La jueza encargada del caso en Motril determinó que el fallecimiento de una pareja hallada sin vida en una carretera de Molvízar (Granada) se produjo como resultado directo de su presencia irregular sobre la vía, a escasos metros de su vivienda, y no por negligencia del conductor que los atropelló. El hecho se registró al anochecer el 1 de diciembre de 2024, cuando la visibilidad ya era baja y la pareja, de entre 40 y 50 años, se encontraba tendida en la calzada, la mujer en condición semidesnuda, según consignó Europa Press.
El juzgado de la Sección Civil y de Instrucción número 2 del Tribunal de Instancia de Motril archivó la causa penal por este atropello mortal, según informó el medio Europa Press. La investigación policial y judicial estableció que la pareja ocupaba la carretera GR-5300 en ausencia de iluminación y sin portar objetos reflectantes, lo que, sumado a la vestimenta oscura del hombre que se hallaba encima de la mujer, dificultó notablemente la posibilidad de percibirlos con antelación para cualquier conductor.
Europa Press detalló en su cobertura que la secuencia que antecedió al accidente incluyó el paso de otro vehículo que advirtió al conductor implicado mediante ráfagas de luces. Instantes más tarde, ese conductor advirtió una silueta en la vía, y realizó una maniobra para esquivar por la izquierda, aunque no logró evitar el atropello. Los hechos ocurrieron en un tramo recto y poco iluminado de la carretera, a aproximadamente cinco metros del acceso principal a un cortijo que servía como vivienda de la pareja.

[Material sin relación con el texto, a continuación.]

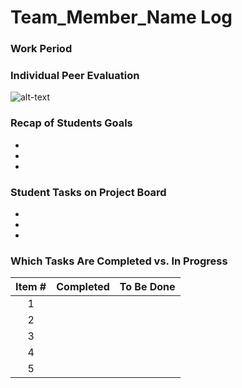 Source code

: # Team_Member_Name Log

### Work Period
<!-- 
- start/end dates of the week
-->

### Individual Peer Evaluation
<!-- 
- screenshot of the weekly peer evaluation
-->
![alt-text]()

### Recap of Students Goals
<!--
- what tasks are you aiming to have completed by the end of the week
-->
-
-
-

### Student Tasks on Project Board
<!-- 
- Tasks undertaken on the project board
-->
- 
-
-

### Which Tasks Are Completed vs. In Progress
<!--
- list of completed tasks
- list of tasks to be done

-->

| Item # | Completed  | To Be Done |
|:------:|:-----------|:-----------|
| 1      |            |            |
| 2      |            |            |
| 3      |            |            |
| 4      |            |            |
| 5      |            |            |


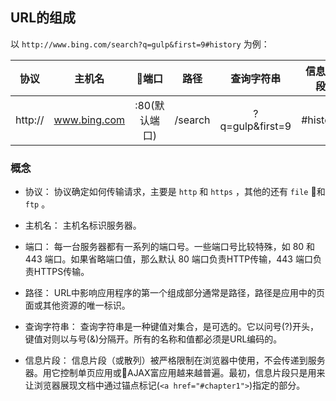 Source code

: ## URL的组成

以 `http://www.bing.com/search?q=gulp&first=9#history` 为例：  

| 协议 | 主机名 | 端口 | 路径 | 查询字符串 | 信息片段 |
| :---: | :---: | :---: | :---: | :---: | :---: |
| http:// | www.bing.com | :80(默认端口) | /search | ?q=gulp&first=9 | #history |  

### 概念

* 协议： 协议确定如何传输请求，主要是 `http` 和 `https` ，其他的还有 `file` 和 `ftp` 。

* 主机名： 主机名标识服务器。

* 端口： 每一台服务器都有一系列的端口号。一些端口号比较特殊，如 80 和 443 端口。如果省略端口值，那么默认 80 端口负责HTTP传输，443 端口负责HTTPS传输。

* 路径： URL中影响应用程序的第一个组成部分通常是路径，路径是应用中的页面或其他资源的唯一标识。

* 查询字符串： 查询字符串是一种键值对集合，是可选的。它以问号(?)开头，键值对则以与号(&)分隔开。所有的名称和值都必须是URL编码的。

* 信息片段： 信息片段（或散列）被严格限制在浏览器中使用，不会传递到服务器。用它控制单页应用或AJAX富应用越来越普遍。最初，信息片段只是用来让浏览器展现文档中通过锚点标记(`<a href="#chapter1">`)指定的部分。
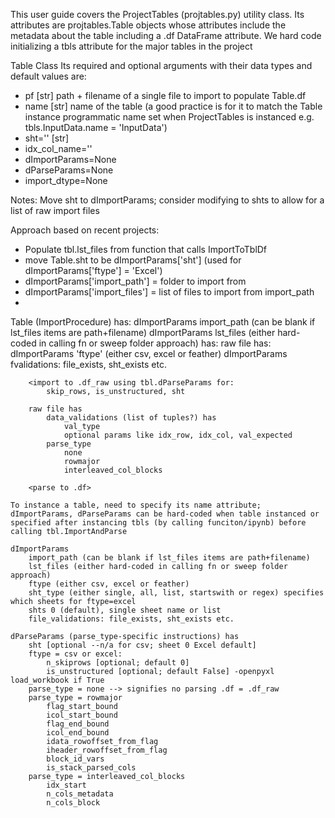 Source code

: This user guide covers the ProjectTables (projtables.py) utility class. Its attributes are projtables.Table objects whose attributes include the metadata about the table including a .df DataFrame attribute. We hard code initializing a tbls attribute for the major tables in the project

Table Class
Its required and optional arguments with their data types and default values are:
* pf [str] path + filename of a single file to import to populate Table.df
* name [str] name of the table (a good practice is for it to match the Table instance programmatic name set when ProjectTables is instanced e.g. tbls.InputData.name = 'InputData')
* sht='' [str]
* idx_col_name=''
* dImportParams=None
* dParseParams=None
* import_dtype=None

Notes: Move sht to dImportParams; consider modifying to shts to allow for a list of raw import files

Approach based on recent projects:
* Populate tbl.lst_files from function that calls ImportToTblDf
* move Table.sht to be dImportParams['sht'] (used for dImportParams['ftype'] = 'Excel')
* dImportParams['import_path'] = folder to import from
* dImportParams['import_files'] = list of files to import from import_path
* 

Table (ImportProcedure) has:
    dImportParams import_path (can be blank if lst_files items are path+filename)
    dImportParams lst_files (either hard-coded in calling fn or sweep folder approach) has:
        raw file has:           
            dImportParams 'ftype' (either csv, excel or feather)
            dImportParams fvalidations: file_exists, sht_exists etc.

        <import to .df_raw using tbl.dParseParams for:
            skip_rows, is_unstructured, sht

        raw file has
            data_validations (list of tuples?) has
                val_type
                optional params like idx_row, idx_col, val_expected
            parse_type
                none
                rowmajor
                interleaved_col_blocks
        
        <parse to .df>
    
    To instance a table, need to specify its name attribute; dImportParams, dParseParams can be hard-coded when table instanced or specified after instancing tbls (by calling funciton/ipynb) before calling tbl.ImportAndParse

    dImportParams
        import_path (can be blank if lst_files items are path+filename)
        lst_files (either hard-coded in calling fn or sweep folder approach)
        ftype (either csv, excel or feather)
        sht_type (either single, all, list, startswith or regex) specifies which sheets for ftype=excel
        shts 0 (default), single sheet name or list
        file_validations: file_exists, sht_exists etc.

    dParseParams (parse_type-specific instructions) has
        sht [optional --n/a for csv; sheet 0 Excel default]
        ftype = csv or excel:
            n_skiprows [optional; default 0]
            is_unstructured [optional; default False] -openpyxl load_workbook if True
        parse_type = none --> signifies no parsing .df = .df_raw
        parse_type = rowmajor
            flag_start_bound
            icol_start_bound
            flag_end_bound
            icol_end_bound
            idata_rowoffset_from_flag
            iheader_rowoffset_from_flag
            block_id_vars
            is_stack_parsed_cols
        parse_type = interleaved_col_blocks
            idx_start
            n_cols_metadata
            n_cols_block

El informe judicial recogido por Europa Press señala que las pruebas toxicológicas practicadas al conductor arrojaron resultado negativo tanto en consumo de alcohol como de sustancias estupefacientes. Asimismo, las pesquisas sobre el estado del vehículo revelaron que todos los sistemas de iluminación funcionaban de manera adecuada y no se hallaron indicios relevantes en el interior del mismo para modificar la interpretación de los hechos.

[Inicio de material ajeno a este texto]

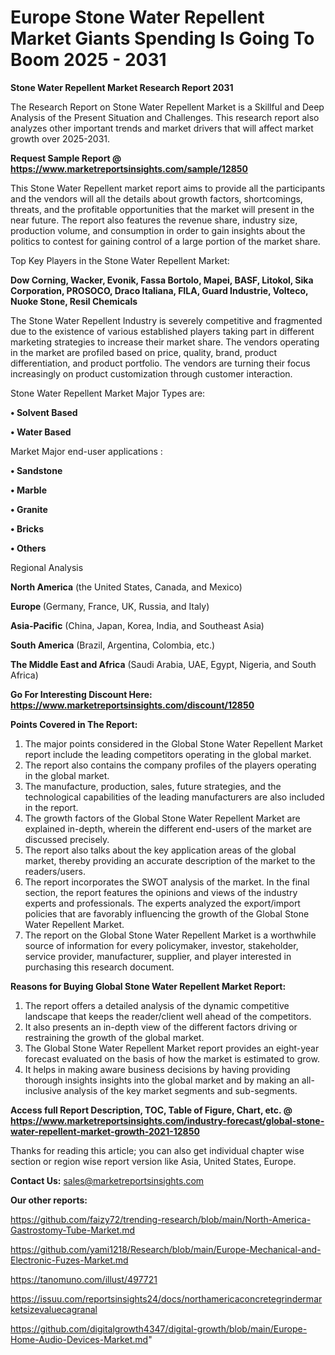 # Europe Stone Water Repellent Market Giants Spending Is Going To Boom 2025 - 2031

<strong>Stone Water Repellent Market Research Report 2031</strong>

The Research Report on Stone Water Repellent Market is a Skillful and Deep Analysis of the Present Situation and Challenges. This research report also analyzes other important trends and market drivers that will affect market growth over 2025-2031.

<strong>Request Sample Report @ <a href=https://www.marketreportsinsights.com/sample/12850>https://www.marketreportsinsights.com/sample/12850</a></strong>

This Stone Water Repellent market report aims to provide all the participants and the vendors will all the details about growth factors, shortcomings, threats, and the profitable opportunities that the market will present in the near future. The report also features the revenue share, industry size, production volume, and consumption in order to gain insights about the politics to contest for gaining control of a large portion of the market share.

Top Key Players in the Stone Water Repellent Market:

<strong>Dow Corning, Wacker, Evonik, Fassa Bortolo, Mapei, BASF, Litokol, Sika Corporation, PROSOCO, Draco Italiana, FILA, Guard Industrie, Volteco, Nuoke Stone, Resil Chemicals</strong>

The Stone Water Repellent Industry is severely competitive and fragmented due to the existence of various established players taking part in different marketing strategies to increase their market share. The vendors operating in the market are profiled based on price, quality, brand, product differentiation, and product portfolio. The vendors are turning their focus increasingly on product customization through customer interaction.

Stone Water Repellent Market Major Types are:

<strong>• Solvent Based

• Water Based</strong>

Market Major end-user applications :

<strong>• Sandstone

• Marble

• Granite

• Bricks

• Others</strong>

Regional Analysis

</u><strong><b>North America</b></strong> (the United States, Canada, and Mexico)

<strong><b>Europe </b></strong>(Germany, France, UK, Russia, and Italy)

<strong><b>Asia-Pacific</b></strong> (China, Japan, Korea, India, and Southeast Asia)

<strong><b>South America</b></strong> (Brazil, Argentina, Colombia, etc.)

<strong><b>The Middle East and Africa</b></strong> (Saudi Arabia, UAE, Egypt, Nigeria, and South Africa)

<strong>Go For Interesting Discount Here: <a href=https://www.marketreportsinsights.com/discount/12850>https://www.marketreportsinsights.com/discount/12850</a></strong>

<strong>Points Covered in The Report:</strong>
<ol>
  <li>The major points considered in the Global Stone Water Repellent Market report include the leading competitors operating in the global market.</li>
  <li>The report also contains the company profiles of the players operating in the global market.</li>
  <li>The manufacture, production, sales, future strategies, and the technological capabilities of the leading manufacturers are also included in the report.</li>
  <li>The growth factors of the Global Stone Water Repellent Market are explained in-depth, wherein the different end-users of the market are discussed precisely.</li>
  <li>The report also talks about the key application areas of the global market, thereby providing an accurate description of the market to the readers/users.</li>
  <li>The report incorporates the SWOT analysis of the market. In the final section, the report features the opinions and views of the industry experts and professionals. The experts analyzed the export/import policies that are favorably influencing the growth of the Global Stone Water Repellent Market.</li>
  <li>The report on the Global Stone Water Repellent Market is a worthwhile source of information for every policymaker, investor, stakeholder, service provider, manufacturer, supplier, and player interested in purchasing this research document.</li>
</ol>
<strong>Reasons for Buying Global Stone Water Repellent Market Report:</strong>

<ol>
  <li>The report offers a detailed analysis of the dynamic competitive landscape that keeps the reader/client well ahead of the competitors.</li>
  <li>It also presents an in-depth view of the different factors driving or restraining the growth of the global market.</li>
  <li>The Global Stone Water Repellent Market report provides an eight-year forecast evaluated on the basis of how the market is estimated to grow.</li>
  <li>It helps in making aware business decisions by having providing thorough insights insights into the global market and by making an all-inclusive analysis of the key market segments and sub-segments.</li>
</ol>
<strong>Access full Report Description, TOC, Table of Figure, Chart, etc. @ <a href=https://www.marketreportsinsights.com/industry-forecast/global-stone-water-repellent-market-growth-2021-12850>https://www.marketreportsinsights.com/industry-forecast/global-stone-water-repellent-market-growth-2021-12850</a></strong>


Thanks for reading this article; you can also get individual chapter wise section or region wise report version like Asia, United States, Europe.

<strong>Contact Us:</strong>
sales@marketreportsinsights.com

<strong>Our other reports:</strong>

<a href=https://github.com/faizy72/trending-research/blob/main/North-America-Gastrostomy-Tube-Market.md>https://github.com/faizy72/trending-research/blob/main/North-America-Gastrostomy-Tube-Market.md</a>

<a href=https://github.com/yami1218/Research/blob/main/Europe-Mechanical-and-Electronic-Fuzes-Market.md>https://github.com/yami1218/Research/blob/main/Europe-Mechanical-and-Electronic-Fuzes-Market.md</a>

<a href=https://tanomuno.com/illust/497721>https://tanomuno.com/illust/497721</a>

<a href=https://issuu.com/reportsinsights24/docs/northamericaconcretegrindermarketsizevaluecagranal>https://issuu.com/reportsinsights24/docs/northamericaconcretegrindermarketsizevaluecagranal</a>

<a href=https://github.com/digitalgrowth4347/digital-growth/blob/main/Europe-Home-Audio-Devices-Market.md>https://github.com/digitalgrowth4347/digital-growth/blob/main/Europe-Home-Audio-Devices-Market.md</a>"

A partir de los resultados de la investigación policial y técnica, la jueza determinó que no había infracción del deber de cuidado por parte del conductor, ni evidencia de que su comportamiento generara un riesgo legalmente censurable. En ese sentido, la resolución sostiene que “el resultado del accidente no se le puede imputar objetivamente” al conductor, como reprodujo Europa Press. Al analizar la situación, la magistrada consideró que la escena constituía “un supuesto anómalo y extraordinario, ajeno a los riesgos ordinarios o cotidianos de la circulación, que no puede considerarse razonablemente previsible para un conductor medio diligente”.
Con base en estos argumentos, el juzgado optó por el archivo de la causa penal. La decisión fue formalizada el 18 de marzo mediante un auto, al que, según indicó Europa Press, todavía es posible presentar recurso. La investigación no logró determinar las circunstancias exactas ni las razones por las que la pareja se hallaba en esa postura sobre la calzada en la oscuridad y sin protección, ni aclaró si existían factores adicionales que influyeran en el siniestro.

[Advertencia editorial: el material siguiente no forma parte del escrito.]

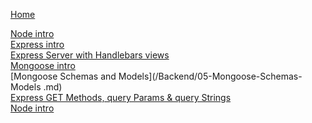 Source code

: [Home](/ "Home")

[Node intro](/Backend/01-Node-intro.md)<br>
[Express intro](/Backend/02-Express-intro.md)<br>
[Express Server with Handlebars views](/Backend/03-ExpressServer-HandleBars.md)<br>
[Mongoose intro](/Backend/04-Mongoose-intro.md)<br>
[Mongoose Schemas and Models](/Backend/05-Mongoose-Schemas-Models .md)<br>
[Express GET Methods, query Params & query Strings](/Backend/06-Express-GET-Params-QueryString.md)<br>
[Node intro](/Backend/07-Express-Middleware.md)<br>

El análisis de la jueza y los informes policiales enfatizaron el carácter imprevisible del riesgo generado por la conducta de la pareja, subrayando que la eventualidad del accidente escapó a los escenarios para los cuales los conductores podrían prepararse razonablemente en ese tipo de carreteras. No se identificaron elementos que vincularan al conductor con un incumplimiento de las normas de tránsito o de seguridad vial. Según publicó Europa Press, el auto judicial reiteró la inexistencia de una conducta penalmente reprochable al frente del vehículo.
Con este archivo, el caso queda cerrado ante la jurisdicción penal, aunque la resolución, refrendada por la documentación policial y técnica, deja abierta la vía para eventuales recursos, de acuerdo con la información divulgada por Europa Press.